What to do
What you return must be the exact lines of the material below, from the first through the one that has "This relates to Task 1 Part B.", with no pictures and, please, nothing else.

Available data

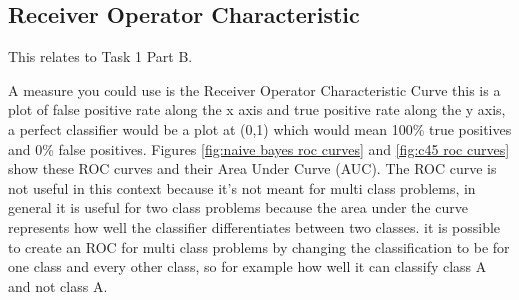 \documentclass[10pt]{article}
\begin{document}
\begin{appendices}
\section{Receiver Operator Characteristic}
\label{appendix:roc}
This relates to Task 1 Part B.

A measure you could use is the Receiver Operator Characteristic Curve this is a plot of false positive rate along the x axis and true positive rate along the y axis, a perfect classifier would be a plot at (0,1) which would mean 100\% true positives and 0\% false positives. Figures \ref{fig:naive bayes roc curves} and \ref{fig:c45 roc curves} show these ROC curves and their Area Under Curve (AUC). The ROC curve is not useful in this context because it's not meant for multi class problems, in general it is useful for two class problems\cite{Hand2009} because the area under the curve represents how well the classifier differentiates between two classes. it is possible to create an ROC for multi class problems by changing the classification to be for one class and every other class, so for example how well it can classify class A and not class A. 


\end{appendices}
\end{document}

Task output
 \documentclass[10pt]{article}
\begin{document}
\begin{appendices}
\section{Receiver Operator Characteristic}
\label{appendix:roc}
This relates to Task 1 Part B.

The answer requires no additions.